The emergence of hepatitis C virus (HCV) with resistance-associated substitution (RAS), produced by mutations in the HCV genome, is a major problem in direct acting antivirals (DAA) treatment. This study aimed to clarify the mutational spectrum in HCV-RNA and the substitution pattern for the emergence of RASs in patients with chronic HCV infection. HCV-RNA from two HCV replicon cell lines and the serum HCV-RNA of four non-liver transplant and four post-liver transplant patients with unsuccessful DAA treatment were analyzed using high-accuracy single-molecule real-time long-read sequencing. Transition substitutions, especially A>G and U>C, occurred prominently under DAAs in both non-transplant and post-transplant patients, with a mutational bias identical to that occurring in HCV replicon cell lines during 10-year culturing.

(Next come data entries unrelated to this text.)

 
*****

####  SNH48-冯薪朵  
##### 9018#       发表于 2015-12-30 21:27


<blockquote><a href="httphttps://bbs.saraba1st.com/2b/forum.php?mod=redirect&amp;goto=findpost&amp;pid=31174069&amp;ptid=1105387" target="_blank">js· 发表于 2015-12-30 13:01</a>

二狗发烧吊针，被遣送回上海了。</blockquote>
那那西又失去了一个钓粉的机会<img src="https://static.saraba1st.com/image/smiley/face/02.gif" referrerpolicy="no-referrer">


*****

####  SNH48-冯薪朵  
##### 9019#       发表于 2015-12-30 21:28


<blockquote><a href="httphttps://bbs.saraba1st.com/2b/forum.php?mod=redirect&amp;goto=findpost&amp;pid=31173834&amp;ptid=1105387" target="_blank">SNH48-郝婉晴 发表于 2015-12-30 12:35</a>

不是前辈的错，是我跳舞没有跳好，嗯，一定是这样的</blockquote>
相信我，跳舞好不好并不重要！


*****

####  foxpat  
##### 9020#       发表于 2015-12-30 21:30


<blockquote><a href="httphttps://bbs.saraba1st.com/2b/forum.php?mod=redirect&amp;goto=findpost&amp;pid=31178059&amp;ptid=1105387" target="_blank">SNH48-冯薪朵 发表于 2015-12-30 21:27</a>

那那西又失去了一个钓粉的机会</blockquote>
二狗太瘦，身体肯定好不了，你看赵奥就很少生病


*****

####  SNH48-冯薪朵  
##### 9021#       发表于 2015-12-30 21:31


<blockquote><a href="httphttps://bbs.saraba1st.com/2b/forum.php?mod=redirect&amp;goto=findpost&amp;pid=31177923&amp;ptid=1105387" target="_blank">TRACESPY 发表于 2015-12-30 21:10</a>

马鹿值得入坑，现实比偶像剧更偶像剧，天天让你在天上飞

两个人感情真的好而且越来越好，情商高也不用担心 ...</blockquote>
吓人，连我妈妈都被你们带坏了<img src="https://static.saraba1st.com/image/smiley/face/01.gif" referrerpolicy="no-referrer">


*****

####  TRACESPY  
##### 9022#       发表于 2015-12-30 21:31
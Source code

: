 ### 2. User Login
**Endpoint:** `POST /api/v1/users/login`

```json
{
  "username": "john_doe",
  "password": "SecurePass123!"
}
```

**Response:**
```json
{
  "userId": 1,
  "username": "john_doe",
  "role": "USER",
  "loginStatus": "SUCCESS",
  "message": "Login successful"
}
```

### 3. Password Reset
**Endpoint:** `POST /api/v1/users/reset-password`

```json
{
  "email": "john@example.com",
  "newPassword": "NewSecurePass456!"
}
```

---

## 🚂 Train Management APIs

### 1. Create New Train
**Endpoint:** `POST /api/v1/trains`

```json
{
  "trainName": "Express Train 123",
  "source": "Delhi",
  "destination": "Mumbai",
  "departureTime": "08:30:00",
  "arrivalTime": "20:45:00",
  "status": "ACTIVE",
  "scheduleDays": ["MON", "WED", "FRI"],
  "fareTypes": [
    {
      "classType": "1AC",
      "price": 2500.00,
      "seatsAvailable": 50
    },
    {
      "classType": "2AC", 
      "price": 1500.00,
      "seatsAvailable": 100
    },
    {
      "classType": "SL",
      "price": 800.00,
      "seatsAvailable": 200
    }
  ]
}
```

These mutational biases were reproduced in natural courses after DAA treatment. RASs emerged via both transition and transversion substitutions. NS3-D168 and NS5A-L31 RASs resulted from transversion mutations, while NS5A-Y93 RASs was caused by transition substitutions. The fidelity of the RNA-dependent RNA polymerase, HCV-NS5B, produces mutational bias in the HCV genome, characterized by dominant transition mutations, notably A>G and U>C substitutions. However, RASs are acquired by both transition and transversion substitutions, and the RASs-positive HCV clones are selected and proliferated under DAA treatment pressure.

Figure 1

Phylogenetic analyses and mutational spectra in two HCV replicon cell lines during 10 years’ culture. (A, B) Phylogenetic analyses in HCV replicon cell line 1 (A) and 2 (B) during 10 years’ culture. Green dots denote the original HCV clones, which were originally transfected in the cell lines. Blue dots denote a subset of HCV clones at year 0, when the replicon cell lines established. Red dots demonstrate a subset of HCV clones at year 10 after 10 years’ culture from establishment. (C, D) Mutational spectra occurred during 10 years in the HCV replicon cell line 1 (C) and 2 (D) from year 0 to year 10 (left panels), compared between original clone and clones at year 0 (middle panels), and between original clone and clones at year 10 (right panels).

Figure 2

Clinical courses and phylogenetic analyses of four post-liver transplant (LT) patients during serial anti-HCV treatments by interferon-based therapy with DAA and interferon-free DAA therapy. Change of serum HCV RNA levels and HCV clones with resistance-associated substitutions at NS3 D168, NS5A L31, L32, and Y93 in four LT patients (left panels). Phylogenetic analyses of four LT patients at pre-simeprevir, interferon, and ribavirin therapy (SMV/IFN/RBV) (blue dots), post- SMV/IFN/RBV (orange dots), and pre- daclatasvir, and asunaprevir therapy (DCV/ASV) (black dots) (middle panels). Phylogenetic analyses of four LT patients at pre-DCV/ASV (black dots), post-DCV/ASV (red dots), and 18 months (M) post-DCV/ASV (green dots) (right panels).

Figure 3

Mutational spectra of patients during DAA treatment, interferon-based treatment, and natural courses after DAA treatment. Base substitution rates during DAA treatment in four non-liver transplant (Non-LT) patients (A) and four post-liver transplant (LT) patients (B); and during simeprevir, interferon and ribavirin therapy (C), and 18 months’ natural course after DAA treatment (D) in four post-liver transplant patients.

Figure 4

Mutational spectra of HCV genome in patients with chronic HCV infection. Rates of transition substitutions to total substitutions (A), and A>G and U>C transitions to total substitutions (B) during direct-acting antiviral therapy (DAA) in four non-liver transplant (Non-LT) patients, and during DAA, interferon (IFN)-based therapy, and natural course after DAA treatment in four post-liver transplant (LT) patients.

Figure 5

Mutational patterns for emergence of resistance-associated substitutions from Pre daclatasvir and asunaprevir (DCV/ASV) to Post DCV/ASV. Transition and transversion substitutions at NS3 D168 and NS5A L31 and Y93 in non-LT patients #1–4 and in LT patients #1–4 are shown in each pie chart. Mutations from Pre DCV/ASV to Post DCV/ASV were identified in each patient based on the phylogenetic analysis. The nucleotide sequences of an HCV clone at Pre DCV/ASV with the nearest clones of genetic distance from the HCV clones at Post DCV/ASV was determined as the reference sequence in each case, and all the sequences of HCV clones at Post DCV/ASV were compared with each reference sequence, where the base substitutions were identified as mutations acquired from Pre DCV/ASV to Post DCV/ASV. The frequencies of transition and transversion substitutions in each locus are shown. LT, liver transplant.